- **What the exercise asks**:
Below are lines of data, and only some are wanted. Please repeat exactly those from the line that has "[LinkedIn](https://www.linkedin.com/in/minalrekhate)" through the line that has "[GitHub](https://github.com/minalrekhate)".

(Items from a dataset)
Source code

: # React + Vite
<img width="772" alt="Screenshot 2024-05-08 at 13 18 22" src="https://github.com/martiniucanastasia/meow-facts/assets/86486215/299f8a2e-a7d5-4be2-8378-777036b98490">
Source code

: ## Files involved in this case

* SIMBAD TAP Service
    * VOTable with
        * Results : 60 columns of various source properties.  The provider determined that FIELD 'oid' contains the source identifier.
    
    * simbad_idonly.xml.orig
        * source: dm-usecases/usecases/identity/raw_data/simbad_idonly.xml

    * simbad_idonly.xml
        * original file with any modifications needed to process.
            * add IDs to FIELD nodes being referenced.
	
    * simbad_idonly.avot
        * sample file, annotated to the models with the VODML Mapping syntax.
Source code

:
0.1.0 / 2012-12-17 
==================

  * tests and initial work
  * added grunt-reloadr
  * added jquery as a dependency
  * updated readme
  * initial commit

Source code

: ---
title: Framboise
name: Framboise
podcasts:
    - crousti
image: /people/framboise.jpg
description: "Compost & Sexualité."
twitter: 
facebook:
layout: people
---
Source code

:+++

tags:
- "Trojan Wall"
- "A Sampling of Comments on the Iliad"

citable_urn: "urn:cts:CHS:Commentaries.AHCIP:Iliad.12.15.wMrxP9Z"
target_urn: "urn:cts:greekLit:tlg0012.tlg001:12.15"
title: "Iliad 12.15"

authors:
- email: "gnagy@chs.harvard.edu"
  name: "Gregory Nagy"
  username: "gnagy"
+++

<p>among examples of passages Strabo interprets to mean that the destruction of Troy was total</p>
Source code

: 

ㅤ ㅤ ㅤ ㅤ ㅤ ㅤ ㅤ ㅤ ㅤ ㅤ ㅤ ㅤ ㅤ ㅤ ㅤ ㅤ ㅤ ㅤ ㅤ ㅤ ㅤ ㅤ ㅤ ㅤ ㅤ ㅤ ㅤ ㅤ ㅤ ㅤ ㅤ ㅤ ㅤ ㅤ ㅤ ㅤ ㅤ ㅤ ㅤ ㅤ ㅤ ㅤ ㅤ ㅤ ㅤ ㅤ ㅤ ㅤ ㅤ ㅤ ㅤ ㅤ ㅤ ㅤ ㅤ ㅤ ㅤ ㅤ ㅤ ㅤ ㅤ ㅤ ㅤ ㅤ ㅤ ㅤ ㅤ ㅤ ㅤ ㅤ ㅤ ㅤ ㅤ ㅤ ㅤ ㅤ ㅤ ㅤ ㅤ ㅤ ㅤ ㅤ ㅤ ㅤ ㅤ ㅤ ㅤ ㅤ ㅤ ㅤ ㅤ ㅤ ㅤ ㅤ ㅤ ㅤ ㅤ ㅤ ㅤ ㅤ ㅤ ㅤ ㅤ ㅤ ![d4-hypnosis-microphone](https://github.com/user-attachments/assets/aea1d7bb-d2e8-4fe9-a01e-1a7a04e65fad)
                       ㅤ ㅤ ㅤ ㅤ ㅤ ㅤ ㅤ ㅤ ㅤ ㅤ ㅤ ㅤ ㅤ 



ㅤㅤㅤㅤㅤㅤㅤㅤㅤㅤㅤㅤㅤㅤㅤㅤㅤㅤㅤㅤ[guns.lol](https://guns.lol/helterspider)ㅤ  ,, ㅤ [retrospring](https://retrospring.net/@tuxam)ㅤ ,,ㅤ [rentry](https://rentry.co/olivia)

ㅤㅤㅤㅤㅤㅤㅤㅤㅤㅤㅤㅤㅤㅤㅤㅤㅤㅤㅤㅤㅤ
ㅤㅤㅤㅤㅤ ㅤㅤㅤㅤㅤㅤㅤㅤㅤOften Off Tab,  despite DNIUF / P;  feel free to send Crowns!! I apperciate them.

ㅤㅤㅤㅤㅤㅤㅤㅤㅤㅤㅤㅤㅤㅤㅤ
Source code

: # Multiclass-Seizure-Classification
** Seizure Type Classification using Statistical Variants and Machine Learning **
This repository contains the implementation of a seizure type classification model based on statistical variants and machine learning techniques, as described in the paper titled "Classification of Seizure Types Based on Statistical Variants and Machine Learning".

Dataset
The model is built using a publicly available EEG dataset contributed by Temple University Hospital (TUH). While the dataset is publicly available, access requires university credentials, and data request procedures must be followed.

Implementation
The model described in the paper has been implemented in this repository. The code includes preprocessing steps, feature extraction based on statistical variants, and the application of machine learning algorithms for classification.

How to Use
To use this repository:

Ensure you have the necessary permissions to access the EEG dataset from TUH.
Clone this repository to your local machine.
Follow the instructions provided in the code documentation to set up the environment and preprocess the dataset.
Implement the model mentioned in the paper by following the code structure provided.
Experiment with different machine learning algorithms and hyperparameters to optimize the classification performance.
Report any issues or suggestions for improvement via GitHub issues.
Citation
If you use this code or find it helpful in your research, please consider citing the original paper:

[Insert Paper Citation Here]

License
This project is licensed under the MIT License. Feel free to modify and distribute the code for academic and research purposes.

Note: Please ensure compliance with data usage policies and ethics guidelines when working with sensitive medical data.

* * *

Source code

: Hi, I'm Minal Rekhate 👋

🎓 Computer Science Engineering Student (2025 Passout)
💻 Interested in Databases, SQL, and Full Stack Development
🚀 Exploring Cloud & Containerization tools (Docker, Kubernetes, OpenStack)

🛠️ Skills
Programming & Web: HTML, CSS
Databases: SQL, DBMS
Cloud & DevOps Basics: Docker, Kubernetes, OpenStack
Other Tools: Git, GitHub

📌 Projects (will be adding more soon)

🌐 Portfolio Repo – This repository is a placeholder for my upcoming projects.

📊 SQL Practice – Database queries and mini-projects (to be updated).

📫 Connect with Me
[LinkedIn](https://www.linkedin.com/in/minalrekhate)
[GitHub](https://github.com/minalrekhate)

- **Response area**:
[LinkedIn](https://www.linkedin.com/in/minalrekhate)
[GitHub](https://github.com/minalrekhate)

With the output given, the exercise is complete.